There are  irresolvable tensions that involve intractable questions. In each case, radically opposing approaches work perfectly well for different customer segments. The market is really big, really fractured and built on customers who are in business because they do things well. These organizations are all adept at market maneuvers, product evolution and customer service.

The culture of a company is made and shaped in its business model, industry, financial structure, risk tolerance and approach to human capital. Recruiting is always a reflection of these elements, rarely a cause. Really, the idea that there should or could be a single form of recruiting that dominates the landscape is best left in the business plans that suggest it.

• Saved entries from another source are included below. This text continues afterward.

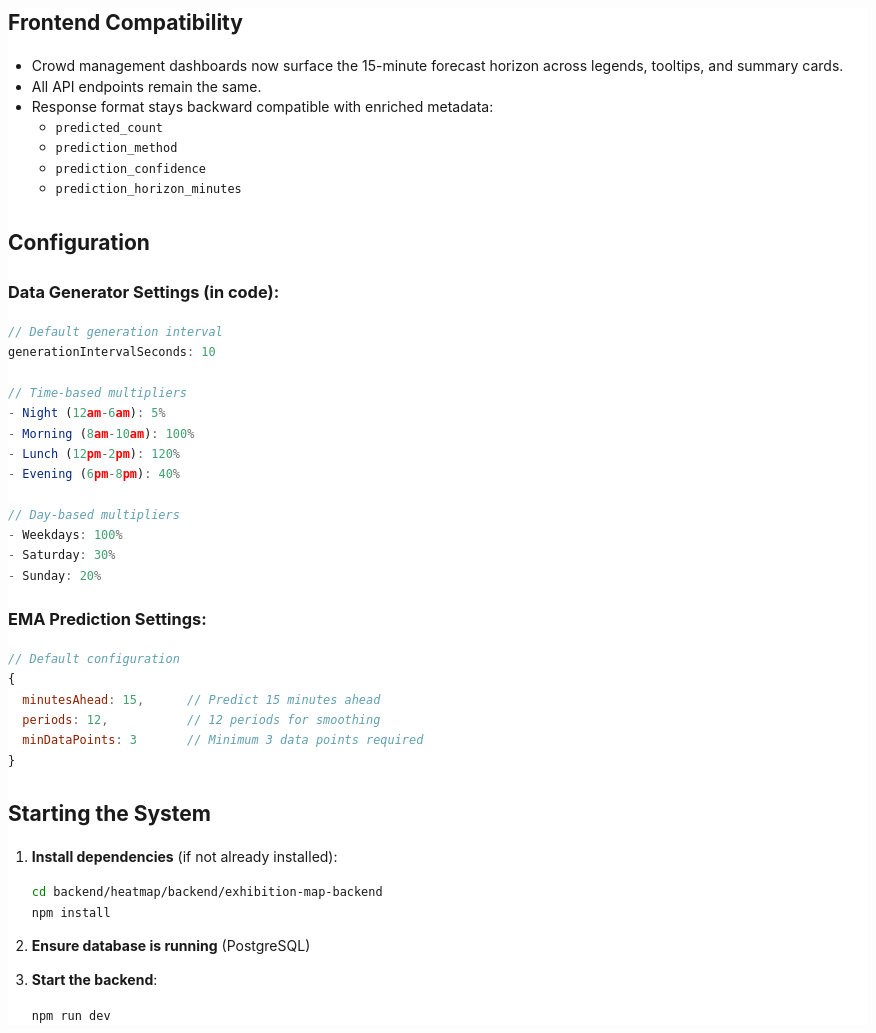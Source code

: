 ## Frontend Compatibility

- Crowd management dashboards now surface the 15-minute forecast horizon across legends, tooltips, and summary cards.
- All API endpoints remain the same.
- Response format stays backward compatible with enriched metadata:
  - `predicted_count`
  - `prediction_method`
  - `prediction_confidence`
  - `prediction_horizon_minutes`

## Configuration

### Data Generator Settings (in code):
```javascript
// Default generation interval
generationIntervalSeconds: 10

// Time-based multipliers
- Night (12am-6am): 5%
- Morning (8am-10am): 100%
- Lunch (12pm-2pm): 120%
- Evening (6pm-8pm): 40%

// Day-based multipliers
- Weekdays: 100%
- Saturday: 30%
- Sunday: 20%
```

### EMA Prediction Settings:
```javascript
// Default configuration
{
  minutesAhead: 15,      // Predict 15 minutes ahead
  periods: 12,           // 12 periods for smoothing
  minDataPoints: 3       // Minimum 3 data points required
}
```

## Starting the System

1. **Install dependencies** (if not already installed):
   ```bash
   cd backend/heatmap/backend/exhibition-map-backend
   npm install
   ```

2. **Ensure database is running** (PostgreSQL)

3. **Start the backend**:
   ```bash
   npm run dev
   ```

(A very interesting question is whether or not Recruiting is really a necessary function. Could it be that, like a lot of other things, the baby boom population bulge required specialized facilitators whose utility has passed? With population stable and or declining, are Recruiters an anomaly of a period of growth? Are recruiters like secretaries, victims of the increased autonomy of workers with computers? Has automation progressed to the point that hiring managers can once again become responsible for the construction and maintenance of their team?)

From the earliest moments, the industry has been split on the question of structured versus unstructured data. Resumes contain a goldmine of information that can be used and reused for a variety of purposes. Unleashing the inherent value depends on being able to predictably access a specific bit of information from a specific resume repeatedly. There has been a grand tradition of companies (beginning with Resumix, the ATS firm and Intellimatch, Jeff Hunter's early lovechild) who posited the idea that great matching could be accomplished with structured data.

The grand tradition (which we think of as the classical argument in the industry) continues to this day exemplified by Trovix (who have an interesting approach to imputing structure) and the raft of emerging matching companies (like Itzbig or Kangarooster). Ultimately these structural forms depend on an exhaustive view of the data itself. They work very well for organizations where planning is the norm and paperwork gets executed effectively.

At the other end of the spectrum are adhoc systems. We think of this as the Romantic side of the industry. Beginning with Restrac and most job boards, these tools accept the data as it is. Excellent results from the systems often depend on sophisticated query development by users.

The difference between the two approaches manifests as a kind of customer segmentation. Classical companies (well planned, project oriented, typically technical) favor classical tools. Romantic organizations (opportunistic, marketing oriented, typically product or service centric) prefer Romantic tools.

The same sort of dynamic plays out in the distribution versus scraping arena. Some companies want to control the precise location and placement of their job postings. They tend to use Job Ad Distribution services like Arbita.or Hodes SmartPost. These tools enable you to target specific job boards and measure the performance of your advertising.

Job Scrapers (most job boards) take the postings from your company web site and integrate them into their job boards. Sometimes it's free (the job aggregators) sometimes its a billable service.

Product differentiation in the industry has been a function of the way a company aligned itself around pivotal policy questions:
  • Are we attracting candidates or promoting a job?
  • Are we using structured or unstructured data?
  • Do we allow/encourage or prohibit/discourage anonymity?
  • Are we apart of a distribution network or a standalone entity?
  • Does our revenue come from searching the database or job posting sales?
  • Do we serve large or medium sized companies?